I will try to get a picture tonght but I would have to send it to your private email since I have no idea how to attach a picture to a post.  I have tried and failed, I am just to dumb.

 I have made several jigs for this purpose it is not hard to do.  I use a 3" section of 2" stainless steel propeller shaft but any round or square solid piece of steel will work if it has a diameter of 1 1/2" or so.  Use a 3/8" drill bit to drill a hole through the center of the section.  Weld the section to a piece of metal so it can be clamped to the table of your drill press.  Next step is to drill a "feed" hole through the side of the section so it intersects with the 3/8" hole.  Thats it.  Clamp your jig to the drill press so a 3/8" bit goes through the first hole and feed your clean wire through the smaller feed hole.  Generally the feed hole is 9/64" or so.  I also made a jig to accomadate a 1/2" bit but the cut copper is longer.  I use an older craftsman drill press and it works fine.

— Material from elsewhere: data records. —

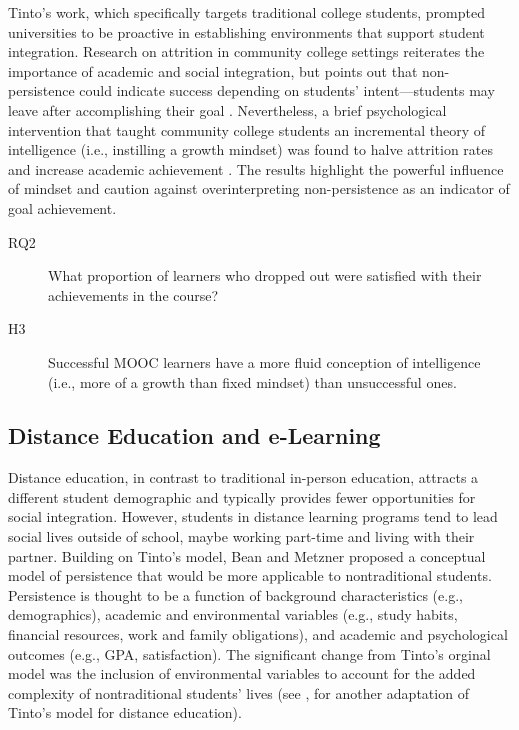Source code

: \documentclass{sigchi}\usepackage[]{graphicx}\usepackage[]{color}
\begin{document}
Tinto's work, which specifically targets traditional college students, prompted universities to be proactive in establishing environments that support student integration. Research on attrition in community college settings reiterates the importance of academic and social integration, but points out that non-persistence could indicate success depending on students' intent---students may leave after accomplishing their goal \cite{bers1991persistence}. Nevertheless, a brief psychological intervention that taught community college students an incremental theory of intelligence (i.e., instilling a growth mindset) was found to halve attrition rates and increase academic achievement \cite{paunesku2012brief}. The results highlight the powerful influence of mindset and caution against overinterpreting non-persistence as an indicator of goal achievement.

\begin{description}
  \item[RQ2] What proportion of learners who dropped out were satisfied with their achievements in the course?
  \item[H3] Successful MOOC learners have a more fluid conception of intelligence (i.e., more of a growth than fixed mindset) than unsuccessful ones.
\end{description}

\subsection{Distance Education and e-Learning}

Distance education, in contrast to traditional in-person education, attracts a different student demographic and typically provides fewer opportunities for social integration. However, students in distance learning programs tend to lead social lives outside of school, maybe working part-time and living with their partner. Building on Tinto's model, Bean and Metzner \citeyear{bean1985conceptual} proposed a conceptual model of persistence that would be more applicable to nontraditional students. Persistence is thought to be a function of background characteristics (e.g., demographics), academic and environmental variables (e.g., study habits, financial resources, work and family obligations), and academic and psychological outcomes (e.g., GPA, satisfaction). The significant change from Tinto's orginal model was the inclusion of environmental variables to account for the added complexity of nontraditional students' lives (see \cite{kember1989longitudinal}, for another adaptation of Tinto's model for distance education).
\end{document}
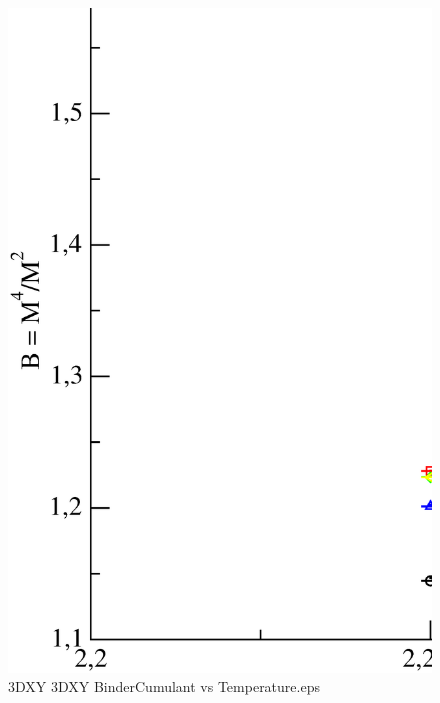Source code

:\begin{figure}[!htpb]
  \centering
  \includegraphics[width=\textwidth]{./plots/3DXY/3DXY_BinderCumulant_vs_Temperature.eps}
  \caption{3DXY 3DXY BinderCumulant vs Temperature.eps}
\end{figure}

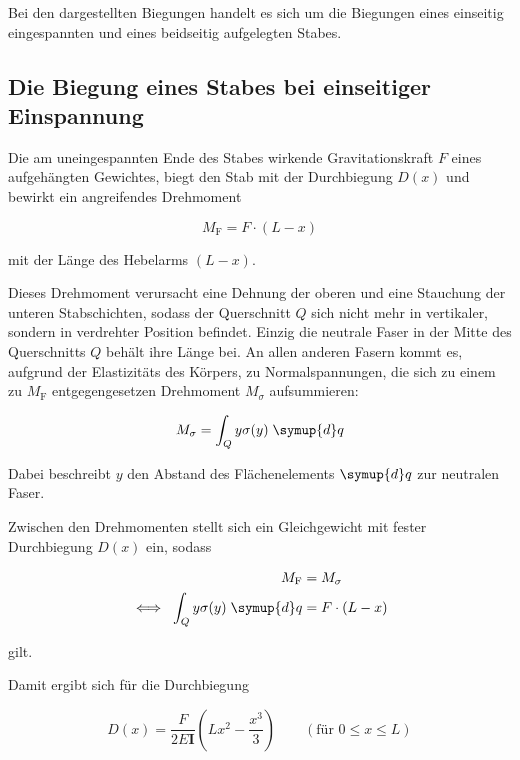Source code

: Bei den dargestellten Biegungen handelt es sich um die Biegungen eines einseitig
eingespannten und eines beidseitig aufgelegten Stabes.

\subsection{Die Biegung eines Stabes bei einseitiger Einspannung}

Die am uneingespannten Ende des Stabes wirkende Gravitationskraft $F$ eines 
aufgehängten Gewichtes, biegt den Stab mit der Durchbiegung $D(x)$ und
bewirkt ein angreifendes Drehmoment

\begin{equation}
    M_\text{F} = F \cdot (L - x)
\end{equation}

mit der Länge des Hebelarms $(L - x)$.

Dieses Drehmoment verursacht eine Dehnung der oberen und eine Stauchung
der unteren Stabschichten, sodass der Querschnitt $Q$ sich nicht mehr in vertikaler,
sondern in verdrehter Position befindet. Einzig die neutrale Faser in der Mitte
des Querschnitts $Q$ behält ihre Länge bei. An allen anderen Fasern kommt es,
aufgrund der Elastizitäts des Körpers, zu Normalspannungen, die sich zu einem
zu $M_\text{F}$ entgegengesetzen Drehmoment $M_\sigma$ aufsummieren:

\begin{equation}
    M_\sigma = \int_Q y \sigma(y) \; \symup{d}q
\end{equation}

Dabei beschreibt $y$ den Abstand des Flächenelements $\symup{d}q$ zur neutralen Faser.

Zwischen den Drehmomenten stellt sich ein Gleichgewicht mit fester
Durchbiegung $D(x)$ ein, sodass 

\begin{align}
    M_\text{F} &= M_\sigma \\
    \iff \; \int_Q y \sigma(y) \; \symup{d}q &= F \cdot (L - x)
\end{align}

gilt.

Damit ergibt sich für die Durchbiegung

\begin{equation}
    D(x) = \frac{F}{2 E \symbf{I}} \left(L x^2 - \frac{x^3}{3} \right) 
    \qquad (\text{für } 0 \leq x \leq L)
    \label{eqn:Biegung}
\end{equation}

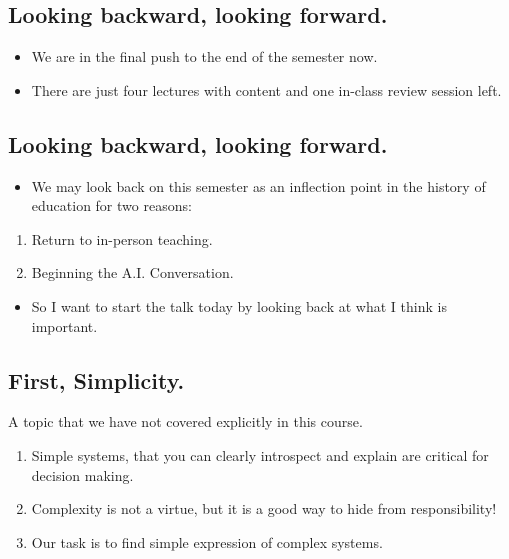 \hypertarget{looking-backward-looking-forward.}{%
\subsection{Looking backward, looking
forward.}\label{looking-backward-looking-forward.}}

\begin{itemize}
\tightlist
\item
  We are in the final push to the end of the semester now.
\item
  There are just four lectures with content and one in-class review
  session left.
\end{itemize}

\hypertarget{looking-backward-looking-forward.-1}{%
\subsection{Looking backward, looking
forward.}\label{looking-backward-looking-forward.-1}}

\begin{itemize}
\tightlist
\item
  We may look back on this semester as an inflection point in the
  history of education for two reasons:
\end{itemize}

\begin{enumerate}
\def\labelenumi{\arabic{enumi}.}
\tightlist
\item
  Return to in-person teaching.
\item
  Beginning the A.I. Conversation.
\end{enumerate}

\begin{itemize}
\tightlist
\item
  So I want to start the talk today by looking back at what I think is
  important.
\end{itemize}

\hypertarget{first-simplicity.}{%
\subsection{First, Simplicity.}\label{first-simplicity.}}

A topic that we have not covered explicitly in this course.

\begin{enumerate}
\def\labelenumi{\arabic{enumi}.}
\tightlist
\item
  Simple systems, that you can clearly introspect and explain are
  critical for decision making.
\item
  Complexity is not a virtue, but it is a good way to hide from
  responsibility!
\item
  Our task is to find simple expression of complex systems.
\end{enumerate}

 You won't believe how many feet of copper wire it takes to fill up a coffe cup with cut wire!!!!!!!!


----------



## GuntherHess (Aug 29, 2013)

If you can make a cutting jig you are certainly mentally equipped to post a photo.
 Its one of those things that once you do it the first time it will seem ridiculously simple.
 The most difficult part for most people seems to be getting the image file size small enough for the forum software to allow it which means less than 200,000 bytes (200K) for this forum. 
 There is a guide on the forum and many people who can help 

 https://www.antique-bottles.net/forum/Posting-pictures%2C-making-links/m-383099/tm.htm


----------